2019-05-13曹亮周艳刘寒旸耿翔魏忆陈帅汤黎明

山东医药 2019年11期
关键词:空白对照低剂量克隆

曹亮,周艳,刘寒旸,耿翔,魏忆,陈帅,汤黎明

(南京医科大学附属常州二院,江苏常州213003)

胃癌是常见的恶性肿瘤之一,病死率在各种恶性肿瘤中排第三位[1],严重威胁人类生命健康。胃癌的发生、发展及转归是个复杂、多基因、多因素参与的过程,其发病机制尚未完全明确,越来越多的学者关注胃癌的治疗和预后。干预胃癌的增殖、侵袭、转移和促进其凋亡是胃癌治疗的突破点。HO-3867是一种新型合成的二芳基烯基哌啶酮(DAP)化合物,是一种姜黄素类似物,也是信号转导与转录活化因子3(STAT3)选择性抑制剂。研究表明,HO-3867对多种肿瘤细胞具有抑制增殖、迁移、侵袭和促进凋亡的作用,如卵巢癌[2]、子宫内膜癌[3]、胰腺癌[4]等,具有良好的抗肿瘤特性。然而,目前尚未有HO-3867对人胃癌细胞增殖、迁移和侵袭作用的报道。2017年12月~2018年8月,我们通过体外培养胃癌细胞株MGC-803,观察HO-3867对MGC-803细胞增殖、凋亡、迁移和侵袭的影响,并探讨其作用机制,旨在为胃癌的治疗提供更多的理论依据。

1 材料与方法

1.1 材料与试剂 胃癌细胞株MGC-803购自上海中国科学院细胞库。1640培养基、胎牛血清(FBS)购自GIBCO公司;HO-3867购自MCE公司;细胞计数试剂盒 8(CCK-8)购自日本Dojndo公司;Transwell小室购自BD公司;抗第10号染色体同源缺失性磷酸酶-张力蛋白(PTEN)、p-PTEN、B淋巴细胞瘤-2(Bcl-2)抗体购自Cell Signaling Technology公司;抗GAPDH、基质金属蛋白酶2(MMP-2)、MMP-9、B淋巴细胞瘤-2相关蛋白(Bax)抗体购自Abcam公司;辣根过氧化酶标记的山羊抗兔IgG二抗、BCA蛋白浓度测定试剂盒、RIPA裂解液、PMSF、SDS-PAGE凝胶配制试剂盒购自上海碧云天生物技术研究所。
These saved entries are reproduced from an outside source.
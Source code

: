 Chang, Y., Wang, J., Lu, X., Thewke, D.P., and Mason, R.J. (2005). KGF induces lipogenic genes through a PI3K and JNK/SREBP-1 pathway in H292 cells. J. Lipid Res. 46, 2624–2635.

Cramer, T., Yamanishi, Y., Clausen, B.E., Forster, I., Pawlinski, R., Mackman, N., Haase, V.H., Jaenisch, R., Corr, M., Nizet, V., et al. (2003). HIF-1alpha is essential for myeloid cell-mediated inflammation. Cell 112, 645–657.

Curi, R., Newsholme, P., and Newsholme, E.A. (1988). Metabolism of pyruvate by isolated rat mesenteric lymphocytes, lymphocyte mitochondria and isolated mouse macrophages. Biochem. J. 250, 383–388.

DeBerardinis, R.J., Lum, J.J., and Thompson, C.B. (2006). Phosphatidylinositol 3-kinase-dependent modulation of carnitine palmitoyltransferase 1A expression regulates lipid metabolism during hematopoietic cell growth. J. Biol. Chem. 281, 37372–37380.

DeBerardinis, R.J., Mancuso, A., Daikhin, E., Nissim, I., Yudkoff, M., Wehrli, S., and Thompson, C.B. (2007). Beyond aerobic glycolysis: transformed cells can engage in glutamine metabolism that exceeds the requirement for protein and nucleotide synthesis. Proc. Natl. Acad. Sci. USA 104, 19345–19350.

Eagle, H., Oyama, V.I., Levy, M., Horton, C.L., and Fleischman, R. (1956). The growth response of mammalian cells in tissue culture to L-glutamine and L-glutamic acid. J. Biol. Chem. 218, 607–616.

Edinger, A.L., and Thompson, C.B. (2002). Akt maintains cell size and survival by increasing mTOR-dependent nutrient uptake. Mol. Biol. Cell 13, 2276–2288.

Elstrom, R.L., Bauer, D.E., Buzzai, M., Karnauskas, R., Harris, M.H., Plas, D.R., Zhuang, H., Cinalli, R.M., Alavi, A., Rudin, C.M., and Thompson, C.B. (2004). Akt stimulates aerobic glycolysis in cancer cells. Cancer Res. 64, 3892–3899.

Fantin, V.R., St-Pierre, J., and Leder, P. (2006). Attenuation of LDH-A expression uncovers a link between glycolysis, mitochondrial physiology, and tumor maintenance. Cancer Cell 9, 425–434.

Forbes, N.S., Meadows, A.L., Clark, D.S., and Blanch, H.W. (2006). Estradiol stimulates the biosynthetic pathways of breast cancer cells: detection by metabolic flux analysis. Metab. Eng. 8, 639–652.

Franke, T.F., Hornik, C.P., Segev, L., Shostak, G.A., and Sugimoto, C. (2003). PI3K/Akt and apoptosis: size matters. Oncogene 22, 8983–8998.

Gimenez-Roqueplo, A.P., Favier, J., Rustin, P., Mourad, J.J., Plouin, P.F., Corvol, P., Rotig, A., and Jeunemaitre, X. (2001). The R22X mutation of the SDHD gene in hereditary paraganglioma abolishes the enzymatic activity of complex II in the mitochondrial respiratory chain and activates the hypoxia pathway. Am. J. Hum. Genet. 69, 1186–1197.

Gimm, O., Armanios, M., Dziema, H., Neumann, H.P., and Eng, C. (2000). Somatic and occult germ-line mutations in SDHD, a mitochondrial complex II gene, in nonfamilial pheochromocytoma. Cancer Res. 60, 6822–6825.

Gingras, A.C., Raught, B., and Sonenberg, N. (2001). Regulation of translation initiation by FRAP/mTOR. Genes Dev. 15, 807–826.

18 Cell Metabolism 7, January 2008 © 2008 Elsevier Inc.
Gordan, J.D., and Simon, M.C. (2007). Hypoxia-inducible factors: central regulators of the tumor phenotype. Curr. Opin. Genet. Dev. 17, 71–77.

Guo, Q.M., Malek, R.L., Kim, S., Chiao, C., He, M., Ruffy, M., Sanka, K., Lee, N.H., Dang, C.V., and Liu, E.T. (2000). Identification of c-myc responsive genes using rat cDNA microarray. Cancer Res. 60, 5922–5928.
1.2 细胞培养 胃癌细胞株MGC-803在含10%FBS、1%青霉素(1×105U/L)和氯霉素(100 mg/L)的1640培养基中培养,至对数生长期,接种于10 cm培养皿中培养,置于37 ℃、5% CO2培养箱,孵育细胞,每天换一次培养基液,每两天按3∶1传代。

1.3 HO-3867剂量的确定 取对数生长期的细胞,以5×103/孔接种至96孔板,每组设置5个复孔,分别以1、2、4、6、8 μmol/L的HO-3867处理细胞,同时设置阴性对照孔(以等量血清培养基培养),培养24 h后每孔中加入10 μL CCK-8试剂,孵育1 h,用酶标仪检测细胞增殖能力。发现HO-3867浓度为1 μmol/L时,对细胞增殖没有明显影响;HO-3867浓度为8 μmol/L时,则引起细胞死亡;浓度为2、4、6 μmol/L时,细胞存活并出现不同的抑制增殖反应。因此选用2、4、6 μmol/L浓度进行后续实验。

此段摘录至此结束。